Qui est Chicharito ?
Pour ceux qui n’ont absolument pas suivi le football européen ces dernières années, Javier Hernandez est un avant-centre Mexicain, qui est, incontestablement, le plus connu des joueurs mexicains sur la dernière décennie. Meilleur buteur de l’histoire d’El Tri avec 52 buts, il compte 109 sélections sous le maillot vert et aura participé à trois Coupes du Monde) avec son pays, ainsi qu’à la Gold Cup 2011, la Copa America Centenario en 2016 et la Coupe des Confédérations 2017.
Malgré un pédigré impressionnant en Amérique du Nord lors des premières années de sa carrière professionnelle à Chivas en Liga MX, c’est son transfert en 2010 à Manchester United qui l’amènera dans une autre dimension. Lors de sa première saison sous Sir Alex Ferguson, Chicharito sera une véritable attraction. Autour de joueurs de renom tels que Wayne Rooney, Nani ou Dimitar Berbatov, le Mexicain se fait une place tout d’abord en tant que ‘supersub’, avant de devenir une superstar. « Pour seulement six millions de livres », écrit Bleach Report, « c’est vraiment le transfert de l’année, si ce n’est celui du siècle, et on s’attend à ce qu’il devienne encore meilleur dans les années à venir ». Lors de cette saison 2010, les Red Devils gagneront la Premier League, le Community Shield et seront finalistes de la Champions League. Chicharito sera aussi nommé joueur de l’année par les fans du club.

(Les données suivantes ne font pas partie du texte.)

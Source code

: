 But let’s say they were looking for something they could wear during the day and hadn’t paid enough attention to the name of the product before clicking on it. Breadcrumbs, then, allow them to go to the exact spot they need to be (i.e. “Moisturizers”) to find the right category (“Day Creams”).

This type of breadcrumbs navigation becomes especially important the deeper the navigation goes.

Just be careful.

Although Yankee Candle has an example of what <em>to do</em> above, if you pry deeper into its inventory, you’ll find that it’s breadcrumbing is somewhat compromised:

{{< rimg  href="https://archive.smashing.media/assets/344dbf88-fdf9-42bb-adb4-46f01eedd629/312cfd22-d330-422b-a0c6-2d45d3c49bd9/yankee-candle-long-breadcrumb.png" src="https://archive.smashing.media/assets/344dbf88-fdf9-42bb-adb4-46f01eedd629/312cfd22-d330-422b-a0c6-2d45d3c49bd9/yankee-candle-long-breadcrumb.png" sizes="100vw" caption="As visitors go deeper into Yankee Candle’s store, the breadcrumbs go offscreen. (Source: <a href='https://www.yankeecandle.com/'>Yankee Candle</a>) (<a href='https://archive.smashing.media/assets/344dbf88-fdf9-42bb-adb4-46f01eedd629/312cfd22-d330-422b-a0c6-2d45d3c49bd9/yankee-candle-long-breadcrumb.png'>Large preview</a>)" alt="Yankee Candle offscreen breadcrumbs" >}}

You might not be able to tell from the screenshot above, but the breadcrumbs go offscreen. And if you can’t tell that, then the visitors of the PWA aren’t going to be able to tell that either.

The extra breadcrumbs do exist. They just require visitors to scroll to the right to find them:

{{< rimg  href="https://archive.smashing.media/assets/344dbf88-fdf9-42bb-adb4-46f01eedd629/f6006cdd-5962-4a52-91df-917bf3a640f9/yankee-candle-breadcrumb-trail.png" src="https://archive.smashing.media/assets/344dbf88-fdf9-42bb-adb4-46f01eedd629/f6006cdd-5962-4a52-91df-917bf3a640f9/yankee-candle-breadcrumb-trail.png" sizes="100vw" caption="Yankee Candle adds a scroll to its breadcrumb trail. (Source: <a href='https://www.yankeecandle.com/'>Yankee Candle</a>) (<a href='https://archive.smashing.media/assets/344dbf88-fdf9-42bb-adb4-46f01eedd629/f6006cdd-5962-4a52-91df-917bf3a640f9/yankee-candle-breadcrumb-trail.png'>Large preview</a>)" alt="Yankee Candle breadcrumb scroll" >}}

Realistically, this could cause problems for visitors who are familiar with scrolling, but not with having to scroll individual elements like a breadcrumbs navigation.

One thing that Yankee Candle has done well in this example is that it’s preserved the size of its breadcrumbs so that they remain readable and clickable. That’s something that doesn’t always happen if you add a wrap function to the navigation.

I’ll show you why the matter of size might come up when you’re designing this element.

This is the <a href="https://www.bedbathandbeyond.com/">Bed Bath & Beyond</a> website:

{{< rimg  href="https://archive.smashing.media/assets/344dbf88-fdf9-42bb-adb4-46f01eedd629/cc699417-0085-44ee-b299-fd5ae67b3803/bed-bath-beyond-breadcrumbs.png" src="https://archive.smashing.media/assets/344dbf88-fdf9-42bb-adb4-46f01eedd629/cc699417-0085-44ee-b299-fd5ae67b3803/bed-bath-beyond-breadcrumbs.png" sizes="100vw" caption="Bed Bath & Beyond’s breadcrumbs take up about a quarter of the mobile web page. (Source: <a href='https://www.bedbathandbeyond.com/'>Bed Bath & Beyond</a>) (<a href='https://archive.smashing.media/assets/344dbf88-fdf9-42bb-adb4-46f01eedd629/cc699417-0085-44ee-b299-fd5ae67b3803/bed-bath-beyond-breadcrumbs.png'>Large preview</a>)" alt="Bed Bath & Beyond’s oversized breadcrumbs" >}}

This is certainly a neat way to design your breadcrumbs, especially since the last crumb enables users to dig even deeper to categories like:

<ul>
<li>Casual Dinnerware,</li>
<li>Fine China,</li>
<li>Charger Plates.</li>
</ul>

Le rêve européen commence donc bien pour l’international mexicain, mais les ennuis débutent dès la saison suivante avec une baisse de régime importante, malgré une prolongation de contrat. Avec 12 buts en 36 matchs, la saison est loin d’être mauvaise, mais son influence sur le jeu se fait plus basse. Il terminera l’année d’après avec 18 buts et à la fin d’une saison 2013-14 moins bonne, il est prêté au Real Madrid, avec pour mission de tenter de déloger Karim Benzema. La saison sera acceptable, mais pas assez pour avoir son option d’achat levée et il partira pour la Bundesliga et le Bayer Leverkusen. Après deux saisons réussies en Allemagne, West Ham le rapatrie en Angleterre pour 16 millions de livres sterling. Ses deux premières années seront réussies, mais à la toute fin du mercato d’été, alors que West Ham lui attribue le numéro 9 pour la saison, il est finalement vendu à Séville pour huit millions d’euros. Malgré l’intérêt déjà présent de la Major League Soccer pour le joueur, il assure vouloir rester en Europe au moins encore quelques années avant de signer en Amérique du Nord. Finalement, après une demi-saison très moyenne en Liga (neuf matchs joués, un but), le voilà parti pour la Californie et le LA Galaxy.
Le Remplaçant de Zlatan ?
La signature de Chicharito arrive à un moment critique pour le Los Angeles Galaxy. La meilleure franchise de l’histoire de la MLS a réellement perdu de sa superbe depuis l’époque dorée des David Beckham, Landon Donovan et Robbie Keane, aux débuts de la décennie. Plusieurs joueurs de renoms sont passés, avec des ratés tels que Steven Gerrard ou Nigel de Jong et des coups finalement décevants, comme un autre mexicain, Giovani Dos Santos. Depuis 2015, ils n’ont jamais atteint une finale de conférence et ont même raté les playoffs deux années de suite. Impensable pour un club de cette envergure. Surtout, le LA Galaxy est de plus en plus contesté dans sa propre ville depuis l’arrivée du Los Angeles FC en 2018. J’en avais parlé lorsque le LAFC était apparu en MLS, mais le club d’expansion de Will Ferrel et Magic Johnson a réussi à cocher toutes les cases d’un départ réussi. Une identité moderne, un stade en plein centre-ville (là où le Galaxy est à plus d’une heure de voiture), des stars dans le groupe de propriétaires et sur le terrain, des fans survoltés dans les tribunes qui chantent et ne s’assoient presque jamais, de très beaux tifos… Bref, le LAFC a amené les stars, le show et le glamour à Los Angeles, qui en manquait depuis quelques années, tout en jouant à fond la carte de la séduction d’un public latinoaméricain hérité de la tentative ratée du Chivas USA.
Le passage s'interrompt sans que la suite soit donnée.